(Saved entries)
#####

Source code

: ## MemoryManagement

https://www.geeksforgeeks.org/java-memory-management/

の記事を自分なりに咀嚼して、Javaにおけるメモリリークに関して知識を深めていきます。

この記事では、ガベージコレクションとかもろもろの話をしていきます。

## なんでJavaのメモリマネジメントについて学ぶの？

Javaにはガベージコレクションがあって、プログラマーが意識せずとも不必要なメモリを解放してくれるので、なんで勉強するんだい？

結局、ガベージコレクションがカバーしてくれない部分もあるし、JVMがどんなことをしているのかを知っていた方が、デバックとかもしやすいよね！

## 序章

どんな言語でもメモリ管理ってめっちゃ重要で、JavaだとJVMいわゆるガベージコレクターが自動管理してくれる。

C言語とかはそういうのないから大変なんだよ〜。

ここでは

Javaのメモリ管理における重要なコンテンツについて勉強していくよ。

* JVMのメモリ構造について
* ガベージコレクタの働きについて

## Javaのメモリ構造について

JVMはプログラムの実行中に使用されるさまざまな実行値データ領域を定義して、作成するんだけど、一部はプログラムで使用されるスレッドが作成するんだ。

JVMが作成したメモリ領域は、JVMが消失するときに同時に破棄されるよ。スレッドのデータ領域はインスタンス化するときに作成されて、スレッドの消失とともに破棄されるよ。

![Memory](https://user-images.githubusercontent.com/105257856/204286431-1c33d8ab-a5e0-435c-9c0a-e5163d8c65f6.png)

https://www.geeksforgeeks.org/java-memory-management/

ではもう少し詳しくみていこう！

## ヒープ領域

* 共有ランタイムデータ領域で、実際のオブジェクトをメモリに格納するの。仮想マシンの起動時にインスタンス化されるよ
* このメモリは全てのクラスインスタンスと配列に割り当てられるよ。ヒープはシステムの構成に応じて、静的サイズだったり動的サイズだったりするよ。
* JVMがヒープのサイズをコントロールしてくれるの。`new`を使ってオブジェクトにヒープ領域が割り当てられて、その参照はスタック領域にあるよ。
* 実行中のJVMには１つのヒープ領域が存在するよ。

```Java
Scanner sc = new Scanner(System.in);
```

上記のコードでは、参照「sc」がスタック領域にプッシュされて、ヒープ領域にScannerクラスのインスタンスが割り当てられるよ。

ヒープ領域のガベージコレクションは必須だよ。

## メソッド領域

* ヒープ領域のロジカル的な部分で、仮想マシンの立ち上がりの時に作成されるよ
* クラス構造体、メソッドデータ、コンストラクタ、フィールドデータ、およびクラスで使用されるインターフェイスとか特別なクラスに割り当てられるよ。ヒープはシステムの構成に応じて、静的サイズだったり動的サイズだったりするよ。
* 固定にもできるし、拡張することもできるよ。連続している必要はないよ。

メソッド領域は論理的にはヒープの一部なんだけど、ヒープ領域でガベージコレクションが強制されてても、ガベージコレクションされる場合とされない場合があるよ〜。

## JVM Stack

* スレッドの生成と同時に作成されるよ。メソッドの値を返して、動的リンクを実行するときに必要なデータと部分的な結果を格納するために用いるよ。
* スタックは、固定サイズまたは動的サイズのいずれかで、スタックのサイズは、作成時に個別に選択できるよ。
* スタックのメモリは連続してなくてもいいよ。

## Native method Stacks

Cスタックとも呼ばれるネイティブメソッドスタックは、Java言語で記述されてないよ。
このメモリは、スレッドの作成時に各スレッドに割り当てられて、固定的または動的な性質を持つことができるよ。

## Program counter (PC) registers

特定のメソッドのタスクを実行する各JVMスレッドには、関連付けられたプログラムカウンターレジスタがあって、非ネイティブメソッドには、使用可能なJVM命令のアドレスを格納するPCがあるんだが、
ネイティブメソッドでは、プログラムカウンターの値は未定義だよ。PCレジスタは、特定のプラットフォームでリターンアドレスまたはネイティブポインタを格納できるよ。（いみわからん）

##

#####

EXERCISE REQUIREMENTS: This exercise requires that all of the entries be repeated exactly.

RESPONSE AREA:
Source code

: ## MemoryManagement

https://www.geeksforgeeks.org/java-memory-management/

の記事を自分なりに咀嚼して、Javaにおけるメモリリークに関して知識を深めていきます。

この記事では、ガベージコレクションとかもろもろの話をしていきます。

## なんでJavaのメモリマネジメントについて学ぶの？

Javaにはガベージコレクションがあって、プログラマーが意識せずとも不必要なメモリを解放してくれるので、なんで勉強するんだい？

結局、ガベージコレクションがカバーしてくれない部分もあるし、JVMがどんなことをしているのかを知っていた方が、デバックとかもしやすいよね！

## 序章

どんな言語でもメモリ管理ってめっちゃ重要で、JavaだとJVMいわゆるガベージコレクターが自動管理してくれる。

C言語とかはそういうのないから大変なんだよ〜。

ここでは

Javaのメモリ管理における重要なコンテンツについて勉強していくよ。

* JVMのメモリ構造について
* ガベージコレクタの働きについて

## Javaのメモリ構造について

JVMはプログラムの実行中に使用されるさまざまな実行値データ領域を定義して、作成するんだけど、一部はプログラムで使用されるスレッドが作成するんだ。

JVMが作成したメモリ領域は、JVMが消失するときに同時に破棄されるよ。スレッドのデータ領域はインスタンス化するときに作成されて、スレッドの消失とともに破棄されるよ。

![Memory](https://user-images.githubusercontent.com/105257856/204286431-1c33d8ab-a5e0-435c-9c0a-e5163d8c65f6.png)

https://www.geeksforgeeks.org/java-memory-management/

ではもう少し詳しくみていこう！

## ヒープ領域

* 共有ランタイムデータ領域で、実際のオブジェクトをメモリに格納するの。仮想マシンの起動時にインスタンス化されるよ
* このメモリは全てのクラスインスタンスと配列に割り当てられるよ。ヒープはシステムの構成に応じて、静的サイズだったり動的サイズだったりするよ。
* JVMがヒープのサイズをコントロールしてくれるの。`new`を使ってオブジェクトにヒープ領域が割り当てられて、その参照はスタック領域にあるよ。
* 実行中のJVMには１つのヒープ領域が存在するよ。

```Java
Scanner sc = new Scanner(System.in);
```

上記のコードでは、参照「sc」がスタック領域にプッシュされて、ヒープ領域にScannerクラスのインスタンスが割り当てられるよ。

ヒープ領域のガベージコレクションは必須だよ。

## メソッド領域

* ヒープ領域のロジカル的な部分で、仮想マシンの立ち上がりの時に作成されるよ
* クラス構造体、メソッドデータ、コンストラクタ、フィールドデータ、およびクラスで使用されるインターフェイスとか特別なクラスに割り当てられるよ。ヒープはシステムの構成に応じて、静的サイズだったり動的サイズだったりするよ。
* 固定にもできるし、拡張することもできるよ。連続している必要はないよ。

メソッド領域は論理的にはヒープの一部なんだけど、ヒープ領域でガベージコレクションが強制されてても、ガベージコレクションされる場合とされない場合があるよ〜。

## JVM Stack

* スレッドの生成と同時に作成されるよ。メソッドの値を返して、動的リンクを実行するときに必要なデータと部分的な結果を格納するために用いるよ。
* スタックは、固定サイズまたは動的サイズのいずれかで、スタックのサイズは、作成時に個別に選択できるよ。
* スタックのメモリは連続してなくてもいいよ。

## Native method Stacks

Cスタックとも呼ばれるネイティブメソッドスタックは、Java言語で記述されてないよ。
このメモリは、スレッドの作成時に各スレッドに割り当てられて、固定的または動的な性質を持つことができるよ。

## Program counter (PC) registers

特定のメソッドのタスクを実行する各JVMスレッドには、関連付けられたプログラムカウンターレジスタがあって、非ネイティブメソッドには、使用可能なJVM命令のアドレスを格納するPCがあるんだが、
ネイティブメソッドでは、プログラムカウンターの値は未定義だよ。PCレジスタは、特定のプラットフォームでリターンアドレスまたはネイティブポインタを格納できるよ。（いみわからん）

##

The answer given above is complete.